'Fear-Filled, Nationalistic Fervor' After 9-11 Attacks
Reporter Hits 'Fear-Filled, Nationalistic Fervor' After 9-11 Attacks
"In the fear-filled, nationalistic fervor after the terrorist attack on the World Trade Center in September 2001, Congress rushed to approve President George W. Bush's decision to attack Afghanistan, the country where the terrorist leaders had trained for their suicide voyage." - Bay Area contributor Daniel Weintraub, December 20 in a fawning profile of left-wing pacific Rep. Barbara Lee headlined "Fear Becomes Reality for Oakland Democrat."
"But the clear will of Democratic leaders in Congress is not to deal with more Republican stalling. And so rather than try to appoint a formal conference, which would require at least three steps that Republicans could filibuster, the Democrats are readying an alternate strategy." - David Herszenhorn in a December 5 story.
"Glaciers are part of the majestic landscape here, visible from almost everywhere in the neighboring cities of La Paz and El Alto, each with one million people. Their disappearance from certain vistas is as startling to Bolivians as the absence of the twin towers is to New Yorkers." - Elisabeth Rosenthal on the melting glaciers of Bolivia, December 14.
"Obama, then, found himself in a place where he seems most comfortable, splitting the difference on a tough issue and presenting it as the course of reasoned judgment rather than of dogmatic ideology. Where Bush saw black and white, Obama sees gray. Where Bush favored swagger, Obama is searching for a more supple blend of force and intellect." - From Peter Baker's interview with Obama's counterterrorism advisor John Brennan, scheduled to appear in the January 17 edition of the Times Sunday Magazine but posted early at nytimes.com.

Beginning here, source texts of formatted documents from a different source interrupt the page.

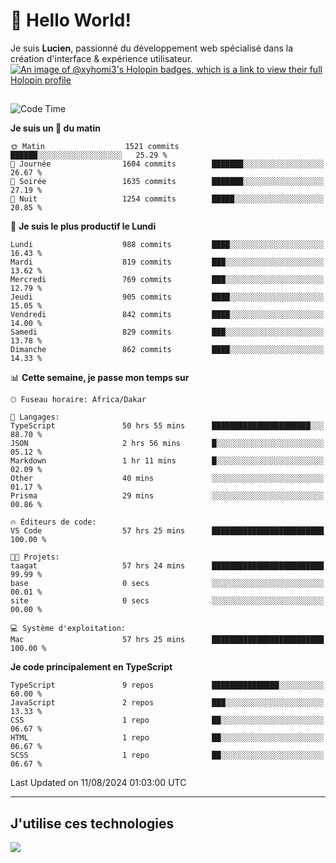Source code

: # 👋 Hello World!

Je suis **Lucien**, passionné du développement web spécialisé dans la création d'interface & expérience utilisateur.
[![An image of @xyhomi3's Holopin badges, which is a link to view their full Holopin profile](https://holopin.me/xyhomi3)](https://holopin.io/@xyhomi3)

##

<!--START_SECTION:waka-->
![Code Time](http://img.shields.io/badge/Code%20Time-1%2C742%20hrs%2047%20mins-blue)

**Je suis un 🐤 du matin** 

```text
🌞 Matin                  1521 commits        ██████░░░░░░░░░░░░░░░░░░░   25.29 % 
🌆 Journée                1604 commits        ███████░░░░░░░░░░░░░░░░░░   26.67 % 
🌃 Soirée                 1635 commits        ███████░░░░░░░░░░░░░░░░░░   27.19 % 
🌙 Nuit                   1254 commits        █████░░░░░░░░░░░░░░░░░░░░   20.85 % 
```
📅 **Je suis le plus productif le Lundi** 

```text
Lundi                    988 commits         ████░░░░░░░░░░░░░░░░░░░░░   16.43 % 
Mardi                    819 commits         ███░░░░░░░░░░░░░░░░░░░░░░   13.62 % 
Mercredi                 769 commits         ███░░░░░░░░░░░░░░░░░░░░░░   12.79 % 
Jeudi                    905 commits         ████░░░░░░░░░░░░░░░░░░░░░   15.05 % 
Vendredi                 842 commits         ████░░░░░░░░░░░░░░░░░░░░░   14.00 % 
Samedi                   829 commits         ███░░░░░░░░░░░░░░░░░░░░░░   13.78 % 
Dimanche                 862 commits         ████░░░░░░░░░░░░░░░░░░░░░   14.33 % 
```


📊 **Cette semaine, je passe mon temps sur** 

```text
🕑︎ Fuseau horaire: Africa/Dakar

💬 Langages: 
TypeScript               50 hrs 55 mins      ██████████████████████░░░   88.70 % 
JSON                     2 hrs 56 mins       █░░░░░░░░░░░░░░░░░░░░░░░░   05.12 % 
Markdown                 1 hr 11 mins        █░░░░░░░░░░░░░░░░░░░░░░░░   02.09 % 
Other                    40 mins             ░░░░░░░░░░░░░░░░░░░░░░░░░   01.17 % 
Prisma                   29 mins             ░░░░░░░░░░░░░░░░░░░░░░░░░   00.86 % 

🔥 Éditeurs de code: 
VS Code                  57 hrs 25 mins      █████████████████████████   100.00 % 

🐱‍💻 Projets: 
taagat                   57 hrs 24 mins      █████████████████████████   99.99 % 
base                     0 secs              ░░░░░░░░░░░░░░░░░░░░░░░░░   00.01 % 
site                     0 secs              ░░░░░░░░░░░░░░░░░░░░░░░░░   00.00 % 

💻 Système d'exploitation: 
Mac                      57 hrs 25 mins      █████████████████████████   100.00 % 
```

**Je code principalement en TypeScript** 

```text
TypeScript               9 repos             ███████████████░░░░░░░░░░   60.00 % 
JavaScript               2 repos             ███░░░░░░░░░░░░░░░░░░░░░░   13.33 % 
CSS                      1 repo              ██░░░░░░░░░░░░░░░░░░░░░░░   06.67 % 
HTML                     1 repo              ██░░░░░░░░░░░░░░░░░░░░░░░   06.67 % 
SCSS                     1 repo              ██░░░░░░░░░░░░░░░░░░░░░░░   06.67 % 
```




 Last Updated on 11/08/2024 01:03:00 UTC
<!--END_SECTION:waka-->
---

## J'utilise ces technologies

<p align="left">
  <a href="https://skillicons.dev">
    <img src="https://skillicons.dev/icons?i=ts,js,md,scss,tailwind,react,docker,express,astro,vite,nextjs,vercel,figma,ableton" />
  </a>
</p>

"I am tempted to believe that those whose politics differ from mine lack 'judgment and personality' and taste in clothes and finesse on the dance floor. But this proposition is unsupportable. As to judgment: politics is famously a subject about which honorable people differ. As to personality - whatever that means - even in an era when radio blowhards fulminate and Tea Party crackpots threaten violence against their political foes, it is possible to disagree with civility. You must abandon your mini-McCarthyism and cease denying employment to those you deem politically misguided." - Times "Ethicist" columnist Randy Cohen, December 6.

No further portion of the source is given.